I'm thinking about doing a Passover Seder this year. My mother was Jewish, and so although I was raised Catholic, I grew up celebrating Passover at a great-uncle's house (with lots of formality, etc.). When I was a teenager, an uncle had young children, so he revived Passover and made it a little simpler and more fun with the kids. So I've had some experience with *going* to a Seder, but never having one myself. I decided this year would be a good time to introduce my kids to the ideas. They're 6, 4, 2, and 5 months.
I got this Haggadah from the library that is *great*. I really like how it presents the story, how it explains things in really simple terms but covers a lot of stuff, and it even has some ideas for dancing/games that involve getting up from the table, which might be a good idea with kids who are so little! But doing everything in the book would take hours, and, well, see ages of kids above.
Anybody have any experience with Passover and little kids? Since it's just our family, I have full leeway to have it whatever length I think appropriate or break it up however I need to. I'm trying to think about what the most essential things to cover are, and what things I can leave out most easily.
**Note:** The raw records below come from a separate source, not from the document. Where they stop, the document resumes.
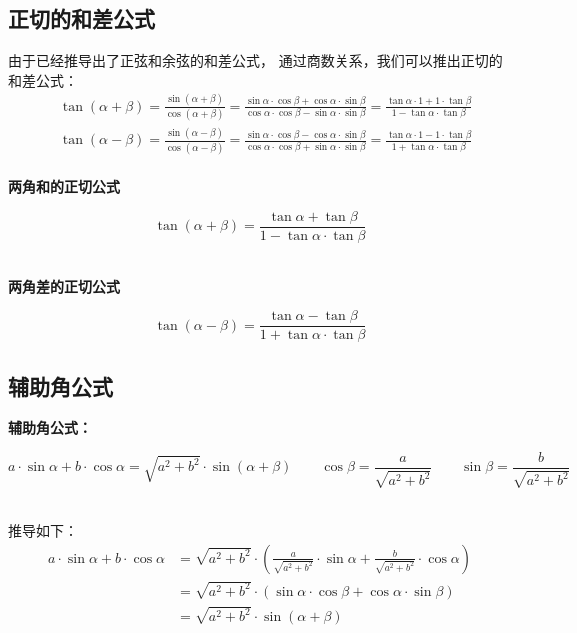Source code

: \documentclass[UTF8]{ctexart}
\begin{document}
\subsection{正切的和差公式}
    由于已经推导出了正弦和余弦的和差公式，
    通过商数关系，我们可以推出正切的和差公式：\\
    \setcounter{equation}{0}
    \begin{align}
        &\tan{(\alpha+\beta)}
        =\frac{\sin{(\alpha+\beta)}}{\cos{(\alpha+\beta)}}
        =\frac{\sin{\alpha}\cdot\cos{\beta}+\cos{\alpha}\cdot\sin{\beta}}{\cos{\alpha}\cdot\cos{\beta}-\sin{\alpha}\cdot\sin{\beta}}
        =\frac{\tan{\alpha}\cdot1+1\cdot\tan{\beta}}{1-\tan{\alpha}\cdot\tan{\beta}}\\[4mm]
        &\tan{(\alpha-\beta)}
        =\frac{\sin{(\alpha-\beta)}}{\cos{(\alpha-\beta)}}
        =\frac{\sin{\alpha}\cdot\cos{\beta}-\cos{\alpha}\cdot\sin{\beta}}{\cos{\alpha}\cdot\cos{\beta}+\sin{\alpha}\cdot\sin{\beta}}
        =\frac{\tan{\alpha}\cdot1-1\cdot\tan{\beta}}{1+\tan{\alpha}\cdot\tan{\beta}}
    \end{align}\\
    \textbf{两角和的正切公式}
    \begin{large}
        \begin{equation*}
            \tan{(\alpha+\beta)}=\frac{\tan{\alpha}+\tan{\beta}}{1-\tan{\alpha}\cdot\tan{\beta}}
        \end{equation*}\\
    \end{large}
    \textbf{两角差的正切公式}
    \begin{large}
        \begin{equation*}
            \tan{(\alpha-\beta)}=\frac{\tan{\alpha}-\tan{\beta}}{1+\tan{\alpha}\cdot\tan{\beta}}
        \end{equation*} 
    \end{large}

\newpage

\subsection{辅助角公式}
    \textbf{辅助角公式：}
    \begin{large}
    \begin{equation*}
        a\cdot\sin{\alpha}+b\cdot\cos{\alpha}=\sqrt{a^2+b^2}\cdot\sin{(\alpha+\beta)}\qquad\cos{\beta}=\frac{a}{\sqrt{a^2+b^2}}\qquad\sin{\beta}=\frac{b}{\sqrt{a^2+b^2}}
    \end{equation*}        
    \end{large}\\
    推导如下：
    \setcounter{equation}{0}
    \begin{align}
        a\cdot\sin{\alpha}+b\cdot\cos{\alpha}
        &=\sqrt{a^2+b^2}\cdot\left(\frac{a}{\sqrt{a^2+b^2}}\cdot\sin{\alpha}+\frac{b}{\sqrt{a^2+b^2}}\cdot\cos{\alpha}\right)\\[3mm] 
        &=\sqrt{a^2+b^2}\cdot\left(\sin{\alpha}\cdot\cos{\beta}+\cos{\alpha}\cdot\sin{\beta}\right)\\[3mm]
        &=\sqrt{a^2+b^2}\cdot\sin{(\alpha+\beta)}
    \end{align}
\end{document}
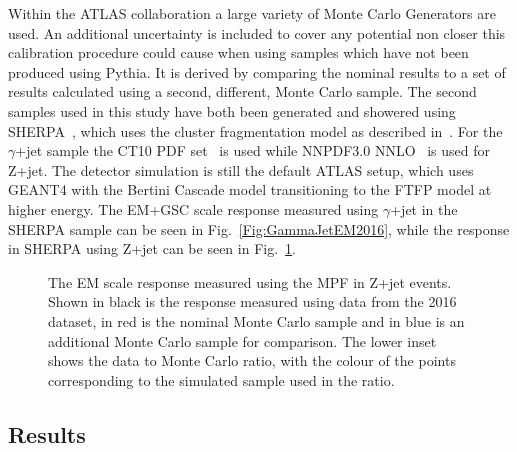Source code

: Within the ATLAS collaboration a large variety of Monte Carlo Generators are used.  
An additional uncertainty is included to cover any potential non closer this calibration procedure could cause when using samples which have not been produced using Pythia.  
It is derived by comparing the nominal results to a set of results calculated using a second, different, Monte Carlo sample.  
The second samples used in this study have both been generated and showered using {\sc SHERPA}~\cite{Gleisberg:2008ta}, which uses the cluster fragmentation model as described in~\cite{1983NuPhB.214..201G}.  
For the $\gamma$+jet sample the CT10 PDF set~\cite{Lai:2010vv} is used while NNPDF3.0 NNLO~\cite{Ball:2014uwa} is used for Z+jet.  
The detector simulation is still the default ATLAS setup, which uses GEANT4 with the Bertini Cascade model transitioning to the FTFP model at higher energy.   
The EM+GSC scale response measured using $\gamma$+jet in the {\sc SHERPA} sample can be seen in Fig.~\ref{Fig:GammaJetEM2016}, while the response in {\sc SHERPA} using Z+jet can be seen in Fig.~\ref{Fig:ZJetEM2016}.  

\begin{figure}[!ht]
 \begin{center}
 \end{center}
 \caption[EM scale response using Z+jet in 2016]
 {\small The EM scale response measured using the MPF in Z+jet events.  Shown in black is the response measured using data from the 2016 dataset, in red is the nominal Monte Carlo sample and in blue is an additional Monte Carlo sample for comparison.  The lower inset shows the data to Monte Carlo ratio, with the colour of the points corresponding to the simulated sample used in the ratio.  }
 \label{Fig:ZJetEM2016}
\end{figure}

\subsection{Results}


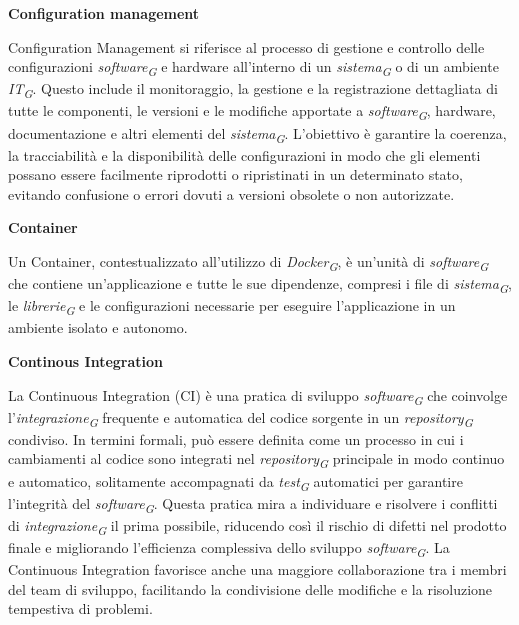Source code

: \documentclass{article}
\begin{document}
\vspace{0.4cm}

\textbf{Configuration management}

\vspace{0.1cm}

Configuration Management si riferisce al processo di gestione e controllo delle configurazioni \textit{software}\textsubscript{\textit{G}} e hardware all'interno di un \textit{sistema}\textsubscript{\textit{G}} o di un ambiente \textit{IT}\textsubscript{\textit{G}}. Questo include il monitoraggio, la gestione e la registrazione dettagliata di tutte le componenti, le versioni e le modifiche apportate a \textit{software}\textsubscript{\textit{G}}, hardware, documentazione e altri elementi del \textit{sistema}\textsubscript{\textit{G}}. L'obiettivo è garantire la coerenza, la tracciabilità e la disponibilità delle configurazioni in modo che gli elementi possano essere facilmente riprodotti o ripristinati in un determinato stato, evitando confusione o errori dovuti a versioni obsolete o non autorizzate.

\vspace{0.4cm}

\textbf{Container}

\vspace{0.1cm}

Un Container, contestualizzato all’utilizzo di \textit{Docker}\textsubscript{\textit{G}}, è un'unità di \textit{software}\textsubscript{\textit{G}} che contiene un'applicazione e tutte le sue dipendenze, compresi i file di \textit{sistema}\textsubscript{\textit{G}}, le \textit{librerie}\textsubscript{\textit{G}} e le configurazioni necessarie per eseguire l'applicazione in un ambiente isolato e autonomo.

\vspace{0.4cm}

\textbf{Continous Integration}

\vspace{0.1cm}

La Continuous Integration (CI) è una pratica di sviluppo \textit{software}\textsubscript{\textit{G}} che coinvolge l'\textit{integrazione}\textsubscript{\textit{G}} frequente e automatica del codice sorgente in un \textit{repository}\textsubscript{\textit{G}} condiviso. In termini formali, può essere definita come un processo in cui i cambiamenti al codice sono integrati nel \textit{repository}\textsubscript{\textit{G}} principale in modo continuo e automatico, solitamente accompagnati da \textit{test}\textsubscript{\textit{G}} automatici per garantire l'integrità del \textit{software}\textsubscript{\textit{G}}. Questa pratica mira a individuare e risolvere i conflitti di \textit{integrazione}\textsubscript{\textit{G}} il prima possibile, riducendo così il rischio di difetti nel prodotto finale e migliorando l'efficienza complessiva dello sviluppo \textit{software}\textsubscript{\textit{G}}. La Continuous Integration favorisce anche una maggiore collaborazione tra i membri del team di sviluppo, facilitando la condivisione delle modifiche e la risoluzione tempestiva di problemi.
\end{document}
For instance, can we skip the ritual washing of the hands (assuming hands were washed the ordinary way before the meal), or is that important to include? The book has a page about why we wash our hands, which is interesting, but could be saved for a future year when the kids are older. Can we skip the "drinking of the wine" parts, given that my husband and I aren't big drinkers and the rest of the participants are children? Or should we get some Manischewitz and keep to the ritual? What about the glass for Elijah? I'm inclined to keep the Afikomen hunt, as I think the kids would enjoy that... although I'm a little rusty--prize only for the kid who finds it? Right? That's gonna lead to crying other kids, as the 6-year-old is almost guaranteed to find it and leave the 4-year-old and 2-year-old in the dust. Not that I think kids should never lose, it's just a bit tough within the family and with only two other competitors, and the same one almost always winning because of age. Other thoughts?
If it would be helpful, I can give a summary of what parts/activities/games are included in the book, but I didn't want to make this post overlong, and I think most people familiar with the Seder would already basically know the routine.